El poeta toma el estandarte de una nueva generación cuya niñez y adolescencia estuvo impregnada por la segunda guerra mundial, y la juventud por los nuevos vientos de libertad donde el poeta se coloca en el centro del poema. Irredento, como todo poeta joven, cierra el libro con la proclama: “Somos la nueva voz,/ el polvo nuevo/ de la palabra antigua.”

La “nueva voz” con el tiempo se consolidaría como una generación prominente, integrada además de Gutiérrez Vega, por José Carlos Becerra (1937), Isabel Fraire (1934), Juan Bañuelos (1932), Gabriel Zaid (1934), Francisco Cervantes (1938), Oscar Oliva (1938), Jaime Labastida (1939), José Emilio Pacheco (1939), Guillermo Fernández (1934), Jaime Augusto Schelley (1937), Marco Antonio Montes de Oca (1932), y Thelma Nava, entre otros.

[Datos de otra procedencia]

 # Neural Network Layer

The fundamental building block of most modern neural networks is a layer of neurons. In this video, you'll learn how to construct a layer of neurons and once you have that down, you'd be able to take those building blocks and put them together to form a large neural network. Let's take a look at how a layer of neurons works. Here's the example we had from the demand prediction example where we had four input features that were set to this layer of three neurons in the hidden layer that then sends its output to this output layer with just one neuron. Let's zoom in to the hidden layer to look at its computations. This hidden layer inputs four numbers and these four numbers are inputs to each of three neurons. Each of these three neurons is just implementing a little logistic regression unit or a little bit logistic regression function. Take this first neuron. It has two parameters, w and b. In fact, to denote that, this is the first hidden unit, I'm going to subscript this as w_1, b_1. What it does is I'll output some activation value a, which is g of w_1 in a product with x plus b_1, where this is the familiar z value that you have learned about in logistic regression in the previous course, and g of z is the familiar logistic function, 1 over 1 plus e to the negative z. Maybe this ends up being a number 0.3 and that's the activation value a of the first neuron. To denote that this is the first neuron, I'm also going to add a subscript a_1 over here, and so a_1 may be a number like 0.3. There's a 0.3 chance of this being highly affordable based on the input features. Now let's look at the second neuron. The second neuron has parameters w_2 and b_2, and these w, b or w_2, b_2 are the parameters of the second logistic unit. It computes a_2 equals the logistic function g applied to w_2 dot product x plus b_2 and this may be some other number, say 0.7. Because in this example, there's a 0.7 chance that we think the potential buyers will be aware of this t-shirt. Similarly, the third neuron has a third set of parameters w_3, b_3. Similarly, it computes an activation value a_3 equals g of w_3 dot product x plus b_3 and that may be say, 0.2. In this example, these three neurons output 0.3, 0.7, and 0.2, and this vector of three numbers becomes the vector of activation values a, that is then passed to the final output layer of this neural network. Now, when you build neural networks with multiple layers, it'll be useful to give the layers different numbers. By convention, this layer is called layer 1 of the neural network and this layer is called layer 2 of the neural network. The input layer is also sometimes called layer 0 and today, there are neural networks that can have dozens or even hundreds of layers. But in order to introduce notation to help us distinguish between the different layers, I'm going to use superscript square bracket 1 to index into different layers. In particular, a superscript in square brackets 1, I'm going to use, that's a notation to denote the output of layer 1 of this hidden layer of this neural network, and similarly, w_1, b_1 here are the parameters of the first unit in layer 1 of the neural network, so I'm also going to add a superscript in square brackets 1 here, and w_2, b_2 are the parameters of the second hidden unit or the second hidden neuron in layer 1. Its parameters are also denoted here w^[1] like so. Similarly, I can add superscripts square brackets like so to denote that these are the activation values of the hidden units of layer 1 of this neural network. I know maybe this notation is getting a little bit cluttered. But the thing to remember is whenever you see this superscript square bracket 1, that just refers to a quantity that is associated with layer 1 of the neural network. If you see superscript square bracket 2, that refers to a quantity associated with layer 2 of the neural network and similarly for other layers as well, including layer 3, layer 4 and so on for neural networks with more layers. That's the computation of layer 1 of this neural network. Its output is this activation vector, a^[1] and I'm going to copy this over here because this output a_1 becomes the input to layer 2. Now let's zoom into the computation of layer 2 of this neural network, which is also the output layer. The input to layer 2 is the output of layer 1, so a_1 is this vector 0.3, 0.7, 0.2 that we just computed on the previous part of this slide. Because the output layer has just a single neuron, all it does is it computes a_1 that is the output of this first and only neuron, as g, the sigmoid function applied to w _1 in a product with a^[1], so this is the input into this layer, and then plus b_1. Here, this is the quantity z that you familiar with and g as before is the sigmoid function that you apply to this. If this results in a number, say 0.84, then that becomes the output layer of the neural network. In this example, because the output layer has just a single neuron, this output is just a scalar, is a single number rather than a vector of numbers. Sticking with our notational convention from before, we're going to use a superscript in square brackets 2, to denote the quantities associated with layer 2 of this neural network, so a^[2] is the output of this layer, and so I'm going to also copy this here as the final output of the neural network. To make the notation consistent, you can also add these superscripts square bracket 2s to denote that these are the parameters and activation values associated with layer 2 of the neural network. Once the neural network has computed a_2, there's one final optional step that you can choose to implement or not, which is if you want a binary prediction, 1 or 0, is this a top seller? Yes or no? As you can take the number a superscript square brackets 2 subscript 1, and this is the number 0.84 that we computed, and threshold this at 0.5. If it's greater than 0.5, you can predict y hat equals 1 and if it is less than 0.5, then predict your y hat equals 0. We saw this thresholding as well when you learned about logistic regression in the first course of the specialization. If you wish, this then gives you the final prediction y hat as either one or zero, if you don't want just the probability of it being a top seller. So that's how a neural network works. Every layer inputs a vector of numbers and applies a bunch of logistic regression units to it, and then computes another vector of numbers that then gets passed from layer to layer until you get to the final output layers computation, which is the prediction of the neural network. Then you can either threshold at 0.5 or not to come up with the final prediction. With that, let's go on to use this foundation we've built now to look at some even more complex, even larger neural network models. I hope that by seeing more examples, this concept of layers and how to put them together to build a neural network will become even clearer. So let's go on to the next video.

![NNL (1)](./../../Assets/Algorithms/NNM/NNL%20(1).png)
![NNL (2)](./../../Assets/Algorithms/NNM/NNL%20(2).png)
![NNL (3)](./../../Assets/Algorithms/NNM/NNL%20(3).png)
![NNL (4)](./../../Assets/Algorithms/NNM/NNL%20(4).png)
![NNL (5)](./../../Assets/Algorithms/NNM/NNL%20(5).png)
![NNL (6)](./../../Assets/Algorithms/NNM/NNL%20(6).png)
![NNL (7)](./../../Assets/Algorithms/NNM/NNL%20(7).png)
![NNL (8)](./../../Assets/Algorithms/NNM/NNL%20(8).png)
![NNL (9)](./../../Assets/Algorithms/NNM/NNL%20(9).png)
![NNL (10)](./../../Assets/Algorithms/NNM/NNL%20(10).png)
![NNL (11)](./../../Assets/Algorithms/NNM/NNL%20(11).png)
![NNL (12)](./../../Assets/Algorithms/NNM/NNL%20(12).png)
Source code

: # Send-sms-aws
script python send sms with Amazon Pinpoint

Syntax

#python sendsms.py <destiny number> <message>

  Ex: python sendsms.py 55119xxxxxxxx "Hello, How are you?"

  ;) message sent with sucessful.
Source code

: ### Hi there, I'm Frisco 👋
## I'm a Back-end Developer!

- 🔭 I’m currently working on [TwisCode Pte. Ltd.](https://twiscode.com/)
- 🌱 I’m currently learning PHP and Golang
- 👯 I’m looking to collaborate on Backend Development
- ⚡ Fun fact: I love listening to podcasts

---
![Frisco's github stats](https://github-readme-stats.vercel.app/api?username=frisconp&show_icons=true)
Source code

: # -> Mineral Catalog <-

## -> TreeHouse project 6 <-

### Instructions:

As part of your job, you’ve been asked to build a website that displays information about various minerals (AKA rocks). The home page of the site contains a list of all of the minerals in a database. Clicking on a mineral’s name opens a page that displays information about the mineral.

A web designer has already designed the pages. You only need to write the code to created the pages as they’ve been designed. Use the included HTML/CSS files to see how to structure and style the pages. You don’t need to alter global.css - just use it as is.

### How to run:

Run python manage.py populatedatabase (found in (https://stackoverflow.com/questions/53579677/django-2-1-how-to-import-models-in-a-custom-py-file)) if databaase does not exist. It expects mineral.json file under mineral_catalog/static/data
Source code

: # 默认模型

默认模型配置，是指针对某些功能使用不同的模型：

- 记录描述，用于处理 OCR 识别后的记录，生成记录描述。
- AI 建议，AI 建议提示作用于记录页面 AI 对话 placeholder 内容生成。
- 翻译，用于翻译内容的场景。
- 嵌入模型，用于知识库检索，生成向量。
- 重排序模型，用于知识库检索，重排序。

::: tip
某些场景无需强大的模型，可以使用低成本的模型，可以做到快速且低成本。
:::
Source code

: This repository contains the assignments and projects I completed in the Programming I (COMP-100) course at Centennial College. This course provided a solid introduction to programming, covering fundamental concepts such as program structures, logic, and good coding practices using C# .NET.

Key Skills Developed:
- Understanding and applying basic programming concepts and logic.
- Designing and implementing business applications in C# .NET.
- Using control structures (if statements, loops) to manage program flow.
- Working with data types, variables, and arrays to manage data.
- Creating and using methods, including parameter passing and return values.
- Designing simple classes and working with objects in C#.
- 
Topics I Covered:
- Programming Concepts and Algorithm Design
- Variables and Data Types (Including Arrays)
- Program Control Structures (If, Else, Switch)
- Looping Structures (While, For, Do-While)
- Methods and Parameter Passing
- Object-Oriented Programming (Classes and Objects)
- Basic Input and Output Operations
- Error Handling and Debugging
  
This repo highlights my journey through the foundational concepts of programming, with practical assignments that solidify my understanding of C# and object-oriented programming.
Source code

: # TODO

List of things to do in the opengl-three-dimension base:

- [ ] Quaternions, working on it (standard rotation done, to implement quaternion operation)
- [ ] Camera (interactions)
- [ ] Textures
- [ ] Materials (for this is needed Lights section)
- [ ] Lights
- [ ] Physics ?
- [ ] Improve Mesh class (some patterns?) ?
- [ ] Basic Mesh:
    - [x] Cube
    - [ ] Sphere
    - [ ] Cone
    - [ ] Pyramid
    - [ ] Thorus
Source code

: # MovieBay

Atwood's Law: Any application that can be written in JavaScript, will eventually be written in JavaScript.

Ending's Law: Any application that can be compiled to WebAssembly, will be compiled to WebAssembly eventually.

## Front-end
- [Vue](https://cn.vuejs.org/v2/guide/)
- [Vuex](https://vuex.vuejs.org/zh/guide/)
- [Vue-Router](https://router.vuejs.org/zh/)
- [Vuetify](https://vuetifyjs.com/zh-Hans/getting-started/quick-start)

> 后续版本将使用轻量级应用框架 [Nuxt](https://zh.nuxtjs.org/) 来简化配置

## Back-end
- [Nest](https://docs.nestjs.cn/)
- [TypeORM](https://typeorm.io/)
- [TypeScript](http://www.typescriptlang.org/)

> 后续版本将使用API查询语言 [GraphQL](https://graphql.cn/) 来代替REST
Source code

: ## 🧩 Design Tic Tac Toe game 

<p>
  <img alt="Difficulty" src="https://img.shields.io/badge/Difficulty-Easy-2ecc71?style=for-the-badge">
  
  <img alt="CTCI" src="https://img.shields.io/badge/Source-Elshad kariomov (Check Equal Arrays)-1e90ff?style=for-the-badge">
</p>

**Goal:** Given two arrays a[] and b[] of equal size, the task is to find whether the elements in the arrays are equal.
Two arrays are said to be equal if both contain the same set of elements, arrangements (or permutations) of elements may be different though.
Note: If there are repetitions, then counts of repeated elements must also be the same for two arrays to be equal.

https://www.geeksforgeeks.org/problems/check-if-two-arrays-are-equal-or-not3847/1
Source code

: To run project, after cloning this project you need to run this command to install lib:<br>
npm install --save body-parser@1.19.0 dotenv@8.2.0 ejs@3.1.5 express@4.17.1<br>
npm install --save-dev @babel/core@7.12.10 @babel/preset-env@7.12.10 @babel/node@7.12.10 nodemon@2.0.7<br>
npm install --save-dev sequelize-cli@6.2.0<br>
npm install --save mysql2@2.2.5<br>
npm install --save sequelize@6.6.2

Esta generación trae consigo una zaga extraordinaria. Les antecede el gran movimiento hispanoamericano de las vanguardias, que daría una de las más grandes poesías en español, la generación española del '27, y en México, el grupo de Contemporáneos. Más cerca aún están Octavio Paz (1914-1998), Efraín Huerta (1914), Alí Chumacero (1918), Rubén Bonifaz Nuño (1923), Rosario Castellanos (1925) y Jaime Sabines (1925). Sin embargo, en este su primer libro, Gutiérrez Vega abrevó también en otras fuentes, sus paisanos Francisco González León (1862) y Alfredo r . Placencia (1875), Ramón López Velarde (1888-1921), a quien bautizara como el “padre soltero de la poesía mexicana”, además de su atenta lectura de los poetas ingleses, griegos y brasileños. Monsiváis ha dicho de su poesía: “La ironía, que se entrevera con la timidez romántica, es una forma de piedad, y el autoescarnio una manera de suspender los juicios para dejarle libre juego a la añoranza, a la serenidad de la desesperación.”

El Apocalipsis , último libro del Nuevo Testamento, dice: “Luego contemplé un cielo nuevo y una tierra nueva porque el cielo anterior y la tierra de antes habían desaparecido, y ya no había mar.” Si en el primer poema, el poeta está de frente a los montes, en el último se encuentra solo y a resguardo dentro de la casa, porque sabe que el cielo anterior y la tierra de antes han desaparecido: “Desde la ventana veía/ una pequeña asamblea/ de pájaros azules/ anunciando el fin del otoño./ Estaba solo en la casa del bosque/ y sentía, podía sentir,/ cómo el corazón se agitaba en el pecho,/ mientras los pájaros despedían la estación/ y ya caminaba el invierno.”

En el primer libro de poesía de Gutiérrez Vega, asistimos a un viaje por aire, donde se fincan los sueños y los deseos; por barco, porque “En el mar, uno y todos, está el hombre”, y en el ferrocarril que nos afianza a la tierra, para sembrar las semillas de nuestros árboles y a donde desnudos volveremos.

En el Nuevo Testamento leemos que Jesús, conducido por el Espíritu Santo, permaneció cuarenta días en el desierto y venció las tentaciones del diablo diciendo: “Está escrito: Adorarás al Señor tu Dios y sólo a él darás culto. ” Hugo Gutiérrez Vega, guiado por su voz de poeta-peregrino, durante más de cuarenta años ha rendido veneración al lenguaje como espacio sagrado donde nace el poema y el polvo nuevo de su poesía. Polvo deslumbrante como el sol del desierto.